The Bank’s CIO expects risky assets to remain supported by a soft-landing macro backdrop, though investors will need to navigate energy prices, equity supply, investor positioning and central bank policy in H2 2026.

For investors in the UAE and wider Middle East, evolving energy dynamics and easing geopolitical risk premiums following the US-Iran interim deal are expected to support sentiment, while stable oil prices and strong regional liquidity continue to underpin investment activity and diversification opportunities.
Against this backdrop, the CIO remains Overweight global equities, with a preference for the US and Asia ex-Japan, alongside selective opportunities in fixed income and alternatives.

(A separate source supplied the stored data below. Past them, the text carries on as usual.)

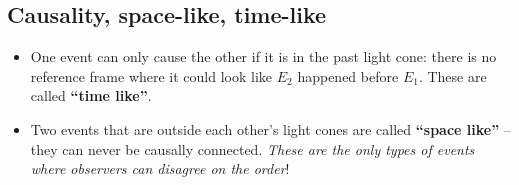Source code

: \documentclass[aspectratio=169,
hyperref={colorlinks,urlcolor=blue}
]{beamer}
\begin{document}




\subsection{Causality, space-like, time-like}
\label{subsec:causalityspaceliketimelike}
{
\begin{itemize}
\item One event can only cause the other if it is in the past light cone: there is no reference frame where it could look like $E_2$ happened before $E_1$. These are called \textbf{“time like”}.
\item Two events that are outside each other’s light cones are called \textbf{“space like”} – they can never be causally connected. \emph{These are the only types of events where observers can disagree on the order}!
\end{itemize}
}
{
\centering
{}
}
\end{document}
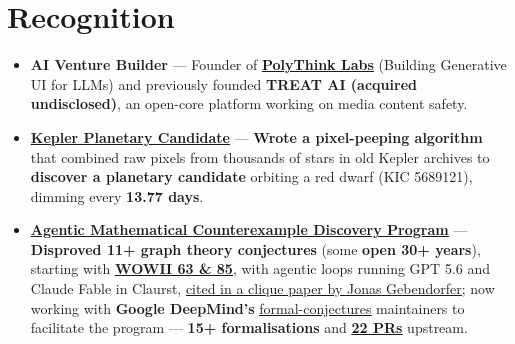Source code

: \documentclass[letterpaper,11pt]{article}
\let\oldhref\href
\renewcommand{\href}[2]{\oldhref{#1}{\textcolor{linknavy}{\uline{#2}}}}
\newcommand{\resumeSubHeadingListStart}{\begin{itemize}[leftmargin=*, itemsep=3pt, parsep=0pt, topsep=3.5pt]}
\newcommand{\resumeSubHeadingListEnd}{\end{itemize}}
\begin{document}
\section*{Recognition}
\begin{small}
\resumeSubHeadingListStart

\item\textbf{AI Venture Builder} — Founder of \textbf{\href{https://www.polyth.ink/}{PolyThink Labs}} (Building Generative UI for LLMs) and previously founded \textbf{TREAT AI (acquired undisclosed)}, an open-core platform working on media content safety.

\item\textbf{\href{https://kuber.studio/planethunt/}{Kepler Planetary Candidate}} — \textbf{Wrote a pixel-peeping algorithm} that combined raw pixels from thousands of stars in old Kepler archives to \textbf{discover a planetary candidate} orbiting a red dwarf (KIC 5689121), dimming every \textbf{13.77 days}.

\item \textbf{\href{https://github.com/Kuberwastaken/c5-k4}{Agentic Mathematical Counterexample Discovery Program}} — \textbf{Disproved 11+ graph theory conjectures} (some \textbf{open 30+ years}), starting with \textbf{\href{https://github.com/google-deepmind/formal-conjectures/pull/4592}{WOWII 63 \& 85}}, with agentic loops running GPT 5.6 and Claude Fable in Claurst, \href{https://www.researchgate.net/publication/411040212_Clique_Blow-ups_of_the_5-Cycle_and_Written_on_the_Wall_II_Conjecture_64}{cited in a clique paper by Jonas Gebendorfer}; now working with \textbf{Google DeepMind's} \href{https://github.com/google-deepmind/formal-conjectures}{formal-conjectures} maintainers to facilitate the program — \textbf{15+ formalisations} and \textbf{\href{https://github.com/google-deepmind/formal-conjectures/pulls?q=is:pr+author:Kuberwastaken}{22 PRs}} upstream.

\resumeSubHeadingListEnd
\end{small}
\end{document}
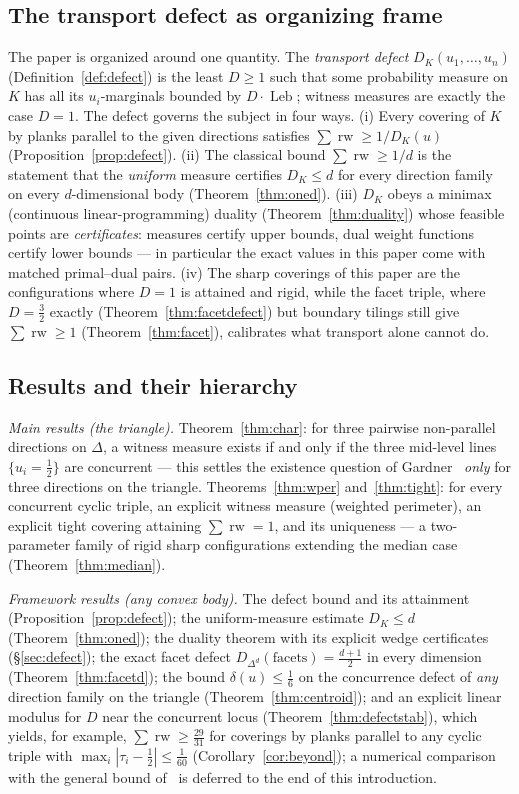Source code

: \documentclass{aims}
\numberwithin{equation}{section}
\theoremstyle{plain}
\theoremstyle{definition}
\theoremstyle{remark}
\newcommand{\rw}{\operatorname{rw}}
\newcommand{\Leb}{\operatorname{Leb}}
\begin{document}
\subsection*{The transport defect as organizing frame}
The paper is organized around one quantity. The \emph{transport defect}
$D_K(u_1,\dots,u_n)$ (Definition~\ref{def:defect}) is the least $D\ge1$ such
that some probability measure on $K$ has all its $u_i$-marginals bounded by
$D\cdot\Leb$; witness measures are exactly the case $D=1$. The defect governs
the subject in four ways. (i) Every covering of $K$ by planks parallel to the
given directions satisfies $\sum\rw\ge1/D_K(u)$
(Proposition~\ref{prop:defect}). (ii) The classical bound $\sum\rw\ge1/d$ is
the statement that the \emph{uniform} measure certifies $D_K\le d$ for every
direction family on every $d$-dimensional body (Theorem~\ref{thm:oned}).
(iii) $D_K$ obeys a minimax (continuous linear-programming) duality
(Theorem~\ref{thm:duality}) whose feasible points are \emph{certificates}:
measures certify upper bounds, dual weight functions certify lower bounds ---
in particular the exact values in this paper come with matched primal--dual
pairs. (iv) The sharp coverings of this paper are the configurations where
$D=1$ is attained and rigid, while the facet triple, where
$D=\tfrac32$ exactly (Theorem~\ref{thm:facetdefect}) but boundary tilings
still give $\sum\rw\ge1$ (Theorem~\ref{thm:facet}), calibrates what transport
alone cannot do.

\subsection*{Results and their hierarchy}
\emph{Main results (the triangle).} Theorem~\ref{thm:char}: for three pairwise
non-parallel directions on $\Delta$, a witness measure exists if and only if
the three mid-level lines $\{u_i=\tfrac12\}$ are concurrent --- this settles
the existence question of Gardner~\cite{Gardner88} \emph{only} for three
directions on the triangle. Theorems~\ref{thm:wper} and~\ref{thm:tight}: for
every concurrent cyclic triple, an explicit witness measure (weighted
perimeter), an explicit tight covering attaining $\sum\rw=1$, and its
uniqueness --- a two-parameter family of rigid sharp configurations extending
the median case (Theorem~\ref{thm:median}).

\emph{Framework results (any convex body).} The defect bound and its
attainment (Proposition~\ref{prop:defect}); the uniform-measure estimate
$D_K\le d$ (Theorem~\ref{thm:oned}); the duality theorem with its explicit
wedge certificates (\S\ref{sec:defect}); the exact facet defect
$D_{\Delta^d}(\text{facets})=\tfrac{d+1}2$ in every dimension
(Theorem~\ref{thm:facetd}); the bound $\delta(u)\le\tfrac16$ on the concurrence
defect of \emph{any} direction family on the triangle
(Theorem~\ref{thm:centroid}); and an explicit linear modulus for $D$ near the
concurrent locus (Theorem~\ref{thm:defectstab}), which yields, for example,
$\sum\rw\ge\tfrac{29}{31}$ for coverings by planks parallel to any
cyclic triple with $\max_i|\tau_i-\tfrac12|\le\tfrac1{60}$
(Corollary~\ref{cor:beyond}); a numerical comparison with the general bound
of~\cite{BY26} is deferred to the end of this introduction.
\end{document}
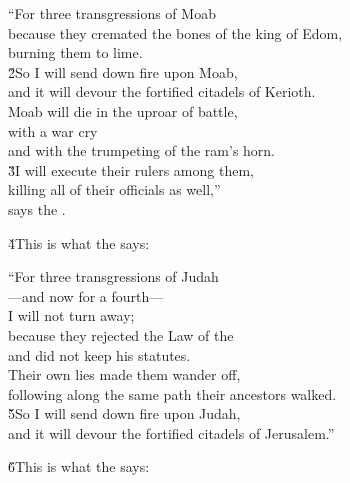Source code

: \begin{poetry}
\poeml ``For three transgressions of Moab \\
\poeml because they cremated the bones of the king of Edom, \\
\poemll    burning them to lime. \\
\poeml \v{2}So I will send down fire upon Moab, \\
\poemll    and it will devour the fortified citadels of Kerioth. \\
\poeml Moab will die in the uproar of battle, \\
\poemll    with a war cry \\
\poemlll       and with the trumpeting of the ram's horn. \\
\poeml \v{3}I will execute their rulers among them, \\
\poemll    killing all of their officials as well,'' \\
\poemlll       says the .
\end{poetry}

\v{4}This is what the  says:

\begin{poetry}
\poeml ``For three transgressions of Judah \\
\poemll    ---and now for a fourth--- \\
\poemlll       I will not turn away; \\
\poeml because they rejected the Law of the  \\
\poemll    and did not keep his statutes. \\
\poeml Their own lies made them wander off, \\
\poemll    following along the same path their ancestors walked. \\
\poeml \v{5}So I will send down fire upon Judah, \\
\poemll    and it will devour the fortified citadels of Jerusalem.''
\end{poetry}

\v{6}This is what the  says:

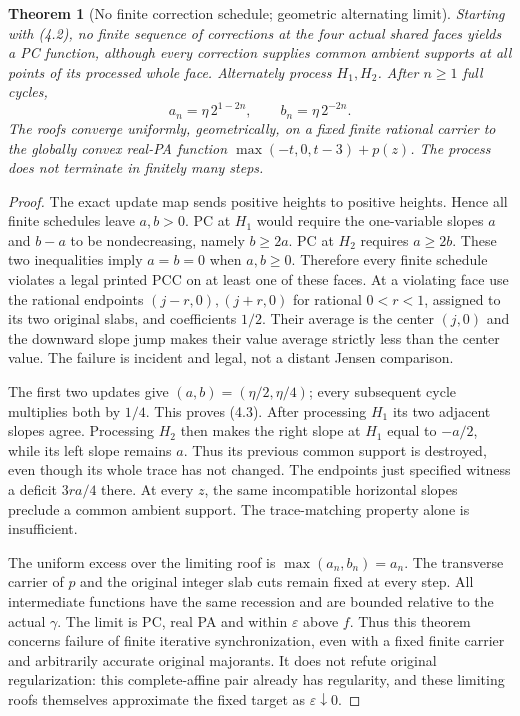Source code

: \documentclass[11pt]{article}
\newtheorem{theorem}{Theorem}[section]
\begin{document}
\begin{theorem}[No finite correction schedule; geometric alternating limit]\label{thm:nonterm}
Starting with (4.2), no finite sequence of corrections at the four actual shared faces yields a PC function, although every correction supplies common ambient supports at all points of its processed whole face. Alternately process $H_1,H_2$. After $n\geq1$ full cycles,
\[
 a_n=\eta\,2^{1-2n},\qquad b_n=\eta\,2^{-2n}.                        \tag{4.3}
\]
The roofs converge uniformly, geometrically, on a fixed finite rational carrier to the globally convex real-PA function $\max(-t,0,t-3)+p(z)$. The process does not terminate in finitely many steps.
\end{theorem}
\begin{proof}
The exact update map sends positive heights to positive heights. Hence all finite schedules leave $a,b>0$. PC at $H_1$ would require the one-variable slopes $a$ and $b-a$ to be nondecreasing, namely $b\geq2a$. PC at $H_2$ requires $a\geq2b$. These two inequalities imply $a=b=0$ when $a,b\geq0$. Therefore every finite schedule violates a legal printed PCC on at least one of these faces. At a violating face use the rational endpoints $(j-r,0),(j+r,0)$ for rational $0<r<1$, assigned to its two original slabs, and coefficients $1/2$. Their average is the center $(j,0)$ and the downward slope jump makes their value average strictly less than the center value. The failure is incident and legal, not a distant Jensen comparison.

The first two updates give $(a,b)=(\eta/2,\eta/4)$; every subsequent cycle multiplies both by $1/4$. This proves (4.3). After processing $H_1$ its two adjacent slopes agree. Processing $H_2$ then makes the right slope at $H_1$ equal to $-a/2$, while its left slope remains $a$. Thus its previous common support is destroyed, even though its whole trace has not changed. The endpoints just specified witness a deficit $3ra/4$ there. At every $z$, the same incompatible horizontal slopes preclude a common ambient support. The trace-matching property alone is insufficient.

The uniform excess over the limiting roof is $\max(a_n,b_n)=a_n$. The transverse carrier of $p$ and the original integer slab cuts remain fixed at every step. All intermediate functions have the same recession and are bounded relative to the actual $\gamma$. The limit is PC, real PA and within $\varepsilon$ above $f$. Thus this theorem concerns failure of finite iterative synchronization, even with a fixed finite carrier and arbitrarily accurate original majorants. It does not refute original regularization: this complete-affine pair already has regularity, and these limiting roofs themselves approximate the fixed target as $\varepsilon\downarrow0$.
\end{proof}
\end{document}
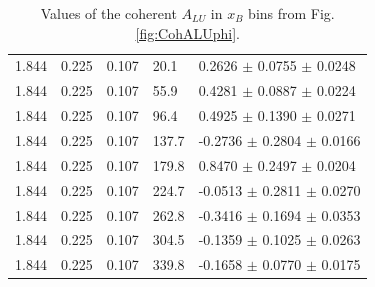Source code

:\documentclass[aps,prc,preprint,superscriptaddress]{revtex4}
\begin{document}
\begin{table}[!h]
\begin{center}
\begin{tabular}{||l|l|l|l|l||}
  1.844 & 0.225 & 0.107 & 20.1  &  0.2626 $\pm$ 0.0755 $\pm$ 0.0248 \\
  1.844 & 0.225 & 0.107 & 55.9  &  0.4281 $\pm$ 0.0887 $\pm$ 0.0224 \\
  1.844 & 0.225 & 0.107 & 96.4  &  0.4925 $\pm$ 0.1390 $\pm$ 0.0271 \\
  1.844 & 0.225 & 0.107 & 137.7 & -0.2736 $\pm$ 0.2804 $\pm$ 0.0166 \\
  1.844 & 0.225 & 0.107 & 179.8 &  0.8470 $\pm$ 0.2497 $\pm$ 0.0204 \\
  1.844 & 0.225 & 0.107 & 224.7 & -0.0513 $\pm$ 0.2811 $\pm$ 0.0270 \\
  1.844 & 0.225 & 0.107 & 262.8 & -0.3416 $\pm$ 0.1694 $\pm$ 0.0353 \\
  1.844 & 0.225 & 0.107 & 304.5 & -0.1359 $\pm$ 0.1025 $\pm$ 0.0263 \\
  1.844 & 0.225 & 0.107 & 339.8 & -0.1658 $\pm$ 0.0770 $\pm$ 0.0175 \\
         
         \hline 
         \hline
      \end{tabular}
      \caption{Values of the coherent $A_{LU}$ in $x_B$ bins from Fig. \ref{fig:CohALUphi}.}
      \label{table:Coh_xB_BSA}
   \end{center}
\end{table}                        
\end{document}
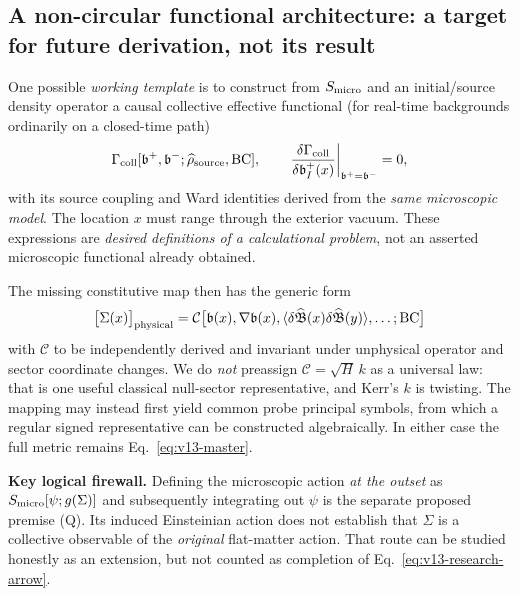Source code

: \documentclass[11pt,a4paper]{article}
\begin{document}
\subsection{A non-circular functional architecture: a target for future derivation, not its result}
\label{sec:v13-functional-architecture}
One possible \emph{working template} is to construct from $S_{\rm micro}$ and an initial/source density operator a causal collective effective functional (for real-time backgrounds ordinarily on a closed-time path)
\begin{equation}\label{eq:v13-gamma-target}
\Gamma_{\rm coll}[\mathfrak b^+,\mathfrak b^-;\widehat\rho_{\rm source},\mathrm{BC}],
\qquad
\left.\frac{\delta\Gamma_{\rm coll}}{\delta\mathfrak b^+_I(x)}\right|_{\mathfrak b^+=\mathfrak b^-}=0,
\end{equation}
with its source coupling and Ward identities derived from the \emph{same microscopic model}. The location $x$ must range through the exterior vacuum. These expressions are \emph{desired definitions of a calculational problem}, not an asserted microscopic functional already obtained.

The missing constitutive map then has the generic form
\begin{equation}\label{eq:v13-constitutive-target}
\big[\Sigma(x)\big]_{\rm physical}
=\mathcal C\big[\mathfrak b(x),\nabla\mathfrak b(x),
\langle\delta\widehat{\mathfrak B}(x)\delta\widehat{\mathfrak B}(y)\rangle,\ldots;\mathrm{BC}\big]
\end{equation}
with $\mathcal C$ to be independently derived and invariant under unphysical operator and sector coordinate changes. We do \emph{not} preassign $\mathcal C=\sqrt H\,k$ as a universal law: that is one useful classical null-sector representative, and Kerr's $k$ is twisting. The mapping may instead first yield common probe principal symbols, from which a regular signed representative can be constructed algebraically. In either case the full metric remains Eq.~\eqref{eq:v13-master}.

\textbf{Key logical firewall.} Defining the microscopic action \emph{at the outset} as $S_{\rm micro}[\psi;g(\Sigma)]$ and subsequently integrating out $\psi$ is the separate proposed premise (Q). Its induced Einsteinian action does not establish that $\Sigma$ is a collective observable of the \emph{original} flat-matter action. That route can be studied honestly as an extension, but not counted as completion of Eq.~\eqref{eq:v13-research-arrow}.
\end{document}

Reflecting this stance, the CIO team sees further upside in key asset classes, with a target of 7,950 for the US S&P 500 index and USD 5,100 for gold by mid-2027, underscoring the role of equities as a core growth driver and gold as a strategic portfolio diversifier.
Global equities rose more than 12% year-to-date, supported by strong earnings and AI-driven optimism, despite geopolitical tensions, higher oil prices and elevated bond yields.
While this momentum is expected to extend into H2, investors will need to be more nimble as markets adjust to four key pivot points: energy prices, equity supply, investor positioning and central bank policy.
In the Middle East, including the UAE, oil market developments remain particularly relevant. While the interim US‑Iran agreement may ease supply constraints and soften prices, the pace of recovery in physical flows and inventory rebuilding is why energy prices are unlikely to immediately return to start-of-year levels, a key factor shaping inflation expectations and investment opportunities.
Ayesha Abbas, Managing Director and Head of Affluent and Wealth Solutions, Europe, Middle East and Africa, and UAE at Standard Chartered, said: “UAE investors are entering the second half of 2026 from a position of strength. The region continues to benefit from supportive liquidity conditions and the stabilisation of oil markets. In this environment, we are seeing strong demand for diversified portfolios that balance growth opportunities in global equities with income strategies such as Emerging Market USD bonds, alongside gold as a strategic hedge. For internationally minded clients in the UAE, staying invested and well-diversified will be key to capturing opportunities as markets evolve.”